_Data records_:

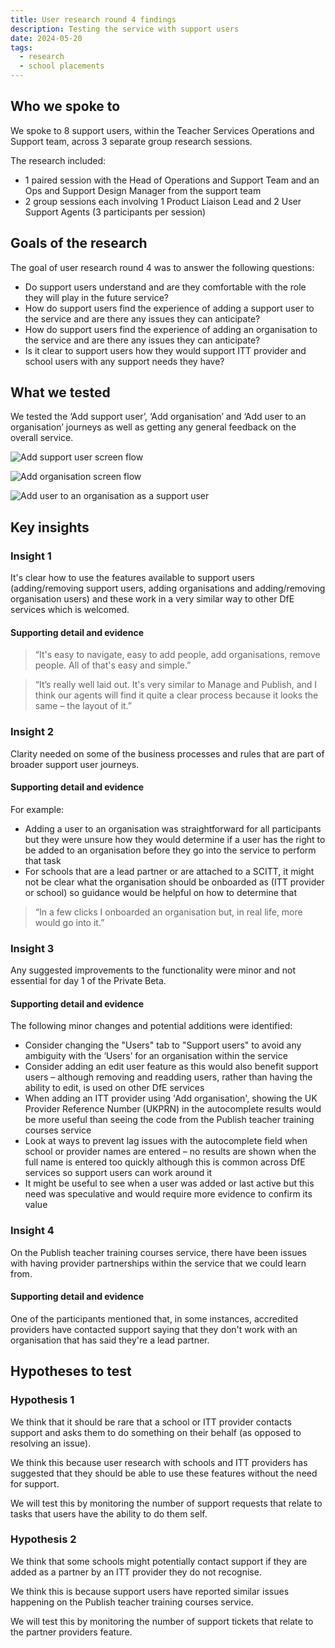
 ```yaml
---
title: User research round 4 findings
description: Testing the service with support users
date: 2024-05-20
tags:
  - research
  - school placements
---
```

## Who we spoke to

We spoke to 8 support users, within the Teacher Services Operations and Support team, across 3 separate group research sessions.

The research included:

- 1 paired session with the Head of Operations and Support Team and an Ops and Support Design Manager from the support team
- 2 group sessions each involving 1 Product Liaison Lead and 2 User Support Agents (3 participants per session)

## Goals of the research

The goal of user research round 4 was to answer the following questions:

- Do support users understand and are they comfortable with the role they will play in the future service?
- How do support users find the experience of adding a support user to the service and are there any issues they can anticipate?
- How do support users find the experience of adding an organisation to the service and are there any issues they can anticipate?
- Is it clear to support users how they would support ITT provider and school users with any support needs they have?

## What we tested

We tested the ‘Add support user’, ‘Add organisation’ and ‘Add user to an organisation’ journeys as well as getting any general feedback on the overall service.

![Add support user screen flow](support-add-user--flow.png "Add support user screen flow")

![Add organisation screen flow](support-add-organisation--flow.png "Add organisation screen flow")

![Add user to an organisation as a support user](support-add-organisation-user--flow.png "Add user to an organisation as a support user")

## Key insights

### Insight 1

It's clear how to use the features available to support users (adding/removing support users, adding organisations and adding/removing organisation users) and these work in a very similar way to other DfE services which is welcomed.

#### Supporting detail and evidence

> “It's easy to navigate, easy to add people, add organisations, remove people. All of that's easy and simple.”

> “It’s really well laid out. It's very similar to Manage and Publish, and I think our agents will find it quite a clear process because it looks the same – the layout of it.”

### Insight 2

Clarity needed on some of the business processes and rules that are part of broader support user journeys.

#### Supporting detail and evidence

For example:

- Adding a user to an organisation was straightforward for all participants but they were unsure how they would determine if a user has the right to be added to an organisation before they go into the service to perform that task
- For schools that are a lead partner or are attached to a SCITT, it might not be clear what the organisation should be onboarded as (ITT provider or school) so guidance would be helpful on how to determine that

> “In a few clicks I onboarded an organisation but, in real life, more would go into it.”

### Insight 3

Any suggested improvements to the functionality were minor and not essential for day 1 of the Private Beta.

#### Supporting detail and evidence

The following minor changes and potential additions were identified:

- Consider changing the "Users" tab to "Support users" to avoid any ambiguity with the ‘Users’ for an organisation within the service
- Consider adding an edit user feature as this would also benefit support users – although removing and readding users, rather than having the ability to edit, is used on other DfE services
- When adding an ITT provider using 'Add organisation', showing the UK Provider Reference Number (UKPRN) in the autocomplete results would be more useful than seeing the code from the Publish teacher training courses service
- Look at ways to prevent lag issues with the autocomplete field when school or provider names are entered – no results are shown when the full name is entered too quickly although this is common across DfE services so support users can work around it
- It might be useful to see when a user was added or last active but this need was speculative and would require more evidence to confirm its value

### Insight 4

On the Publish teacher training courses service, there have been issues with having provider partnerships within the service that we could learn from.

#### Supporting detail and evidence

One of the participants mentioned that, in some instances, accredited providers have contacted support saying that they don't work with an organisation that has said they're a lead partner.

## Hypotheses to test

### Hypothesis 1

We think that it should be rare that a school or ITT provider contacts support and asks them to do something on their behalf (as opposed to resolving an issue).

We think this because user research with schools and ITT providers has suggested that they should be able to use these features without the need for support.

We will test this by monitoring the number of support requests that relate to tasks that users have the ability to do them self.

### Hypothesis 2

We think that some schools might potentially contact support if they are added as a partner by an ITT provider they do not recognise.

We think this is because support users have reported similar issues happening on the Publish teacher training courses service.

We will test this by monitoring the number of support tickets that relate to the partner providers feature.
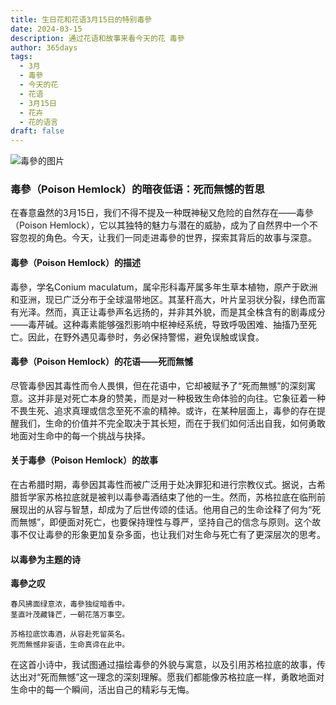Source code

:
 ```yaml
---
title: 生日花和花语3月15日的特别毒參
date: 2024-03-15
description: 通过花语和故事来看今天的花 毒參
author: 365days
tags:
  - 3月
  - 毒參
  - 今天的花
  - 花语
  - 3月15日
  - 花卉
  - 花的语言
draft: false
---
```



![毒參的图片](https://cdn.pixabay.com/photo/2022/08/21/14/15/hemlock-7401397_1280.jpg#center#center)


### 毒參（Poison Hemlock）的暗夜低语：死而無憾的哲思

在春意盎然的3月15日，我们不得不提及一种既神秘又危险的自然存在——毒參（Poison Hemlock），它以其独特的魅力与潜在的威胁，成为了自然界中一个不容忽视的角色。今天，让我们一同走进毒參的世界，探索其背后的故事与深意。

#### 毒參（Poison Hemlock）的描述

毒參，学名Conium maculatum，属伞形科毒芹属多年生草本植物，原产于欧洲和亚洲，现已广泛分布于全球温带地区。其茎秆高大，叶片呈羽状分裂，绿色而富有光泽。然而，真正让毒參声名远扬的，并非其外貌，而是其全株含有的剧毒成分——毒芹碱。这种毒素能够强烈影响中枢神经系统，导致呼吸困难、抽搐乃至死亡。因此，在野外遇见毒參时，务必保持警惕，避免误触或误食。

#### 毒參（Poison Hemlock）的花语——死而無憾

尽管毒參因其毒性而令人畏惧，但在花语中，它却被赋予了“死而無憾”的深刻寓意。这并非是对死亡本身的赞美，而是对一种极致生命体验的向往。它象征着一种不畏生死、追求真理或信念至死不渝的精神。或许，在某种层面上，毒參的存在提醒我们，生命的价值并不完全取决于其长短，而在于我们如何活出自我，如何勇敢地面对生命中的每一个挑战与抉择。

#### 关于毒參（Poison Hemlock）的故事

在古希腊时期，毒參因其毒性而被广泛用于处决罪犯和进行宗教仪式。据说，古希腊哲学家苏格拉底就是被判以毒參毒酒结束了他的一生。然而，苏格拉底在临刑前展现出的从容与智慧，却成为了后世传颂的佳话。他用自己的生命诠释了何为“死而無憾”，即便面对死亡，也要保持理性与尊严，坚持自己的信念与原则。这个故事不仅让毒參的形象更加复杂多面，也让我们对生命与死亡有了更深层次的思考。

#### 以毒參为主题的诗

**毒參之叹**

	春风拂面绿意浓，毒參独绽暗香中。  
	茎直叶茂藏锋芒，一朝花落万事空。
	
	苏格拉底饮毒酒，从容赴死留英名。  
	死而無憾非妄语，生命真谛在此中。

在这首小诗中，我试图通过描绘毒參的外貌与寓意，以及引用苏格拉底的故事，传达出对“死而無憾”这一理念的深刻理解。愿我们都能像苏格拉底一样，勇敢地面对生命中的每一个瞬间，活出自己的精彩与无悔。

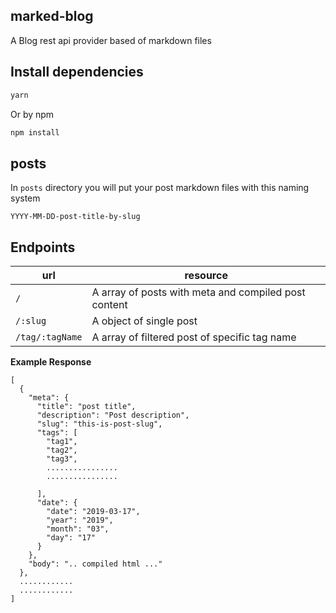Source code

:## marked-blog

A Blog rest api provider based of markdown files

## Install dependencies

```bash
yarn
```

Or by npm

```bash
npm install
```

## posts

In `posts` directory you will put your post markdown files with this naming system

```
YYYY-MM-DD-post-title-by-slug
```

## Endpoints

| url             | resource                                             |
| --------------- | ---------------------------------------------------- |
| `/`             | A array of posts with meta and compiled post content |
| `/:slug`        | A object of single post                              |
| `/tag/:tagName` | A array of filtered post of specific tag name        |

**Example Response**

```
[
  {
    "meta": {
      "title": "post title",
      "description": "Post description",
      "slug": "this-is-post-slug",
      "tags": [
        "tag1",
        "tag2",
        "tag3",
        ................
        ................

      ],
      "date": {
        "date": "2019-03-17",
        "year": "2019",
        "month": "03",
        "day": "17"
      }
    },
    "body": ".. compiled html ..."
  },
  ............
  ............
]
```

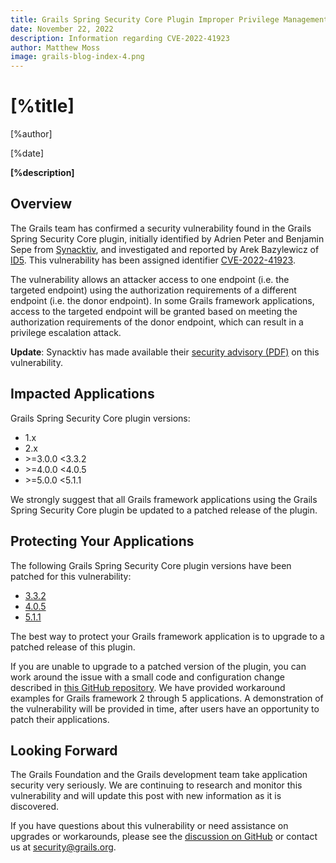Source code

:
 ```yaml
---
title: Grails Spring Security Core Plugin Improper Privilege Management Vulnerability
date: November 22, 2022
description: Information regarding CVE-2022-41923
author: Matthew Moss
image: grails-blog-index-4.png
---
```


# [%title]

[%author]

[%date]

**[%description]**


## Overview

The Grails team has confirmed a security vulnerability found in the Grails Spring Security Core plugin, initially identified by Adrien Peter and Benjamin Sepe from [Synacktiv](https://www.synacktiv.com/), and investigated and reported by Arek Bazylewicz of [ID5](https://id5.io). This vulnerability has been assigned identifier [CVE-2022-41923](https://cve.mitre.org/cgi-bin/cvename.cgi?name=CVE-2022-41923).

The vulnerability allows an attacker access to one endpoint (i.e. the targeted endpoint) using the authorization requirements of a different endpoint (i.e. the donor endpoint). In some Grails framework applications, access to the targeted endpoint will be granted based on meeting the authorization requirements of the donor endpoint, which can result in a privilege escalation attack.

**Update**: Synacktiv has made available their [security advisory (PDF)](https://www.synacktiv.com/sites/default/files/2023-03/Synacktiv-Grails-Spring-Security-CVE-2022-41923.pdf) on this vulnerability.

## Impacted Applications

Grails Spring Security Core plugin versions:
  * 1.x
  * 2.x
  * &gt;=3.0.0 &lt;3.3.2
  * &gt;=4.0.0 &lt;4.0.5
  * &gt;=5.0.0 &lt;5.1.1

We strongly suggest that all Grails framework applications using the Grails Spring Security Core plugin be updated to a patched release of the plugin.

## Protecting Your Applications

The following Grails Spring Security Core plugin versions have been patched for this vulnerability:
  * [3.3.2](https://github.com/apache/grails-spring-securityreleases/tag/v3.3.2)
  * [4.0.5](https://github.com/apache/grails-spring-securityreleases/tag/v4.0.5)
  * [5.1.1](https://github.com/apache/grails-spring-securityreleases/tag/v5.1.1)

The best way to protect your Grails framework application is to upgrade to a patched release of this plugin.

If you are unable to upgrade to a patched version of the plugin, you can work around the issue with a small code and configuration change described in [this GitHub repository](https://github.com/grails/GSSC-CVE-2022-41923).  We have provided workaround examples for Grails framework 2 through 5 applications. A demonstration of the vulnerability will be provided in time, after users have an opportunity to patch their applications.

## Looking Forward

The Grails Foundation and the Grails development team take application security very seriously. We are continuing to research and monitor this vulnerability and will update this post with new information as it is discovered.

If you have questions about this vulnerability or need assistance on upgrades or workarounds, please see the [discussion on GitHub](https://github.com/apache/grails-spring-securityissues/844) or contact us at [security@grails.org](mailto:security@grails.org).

_Problem statement_: List each line of the entries that holds the string "Poison".

_Written solution_:
### 毒參（Poison Hemlock）的暗夜低语：死而無憾的哲思
在春意盎然的3月15日，我们不得不提及一种既神秘又危险的自然存在——毒參（Poison Hemlock），它以其独特的魅力与潜在的威胁，成为了自然界中一个不容忽视的角色。今天，让我们一同走进毒參的世界，探索其背后的故事与深意。
#### 毒參（Poison Hemlock）的描述
#### 毒參（Poison Hemlock）的花语——死而無憾
#### 关于毒參（Poison Hemlock）的故事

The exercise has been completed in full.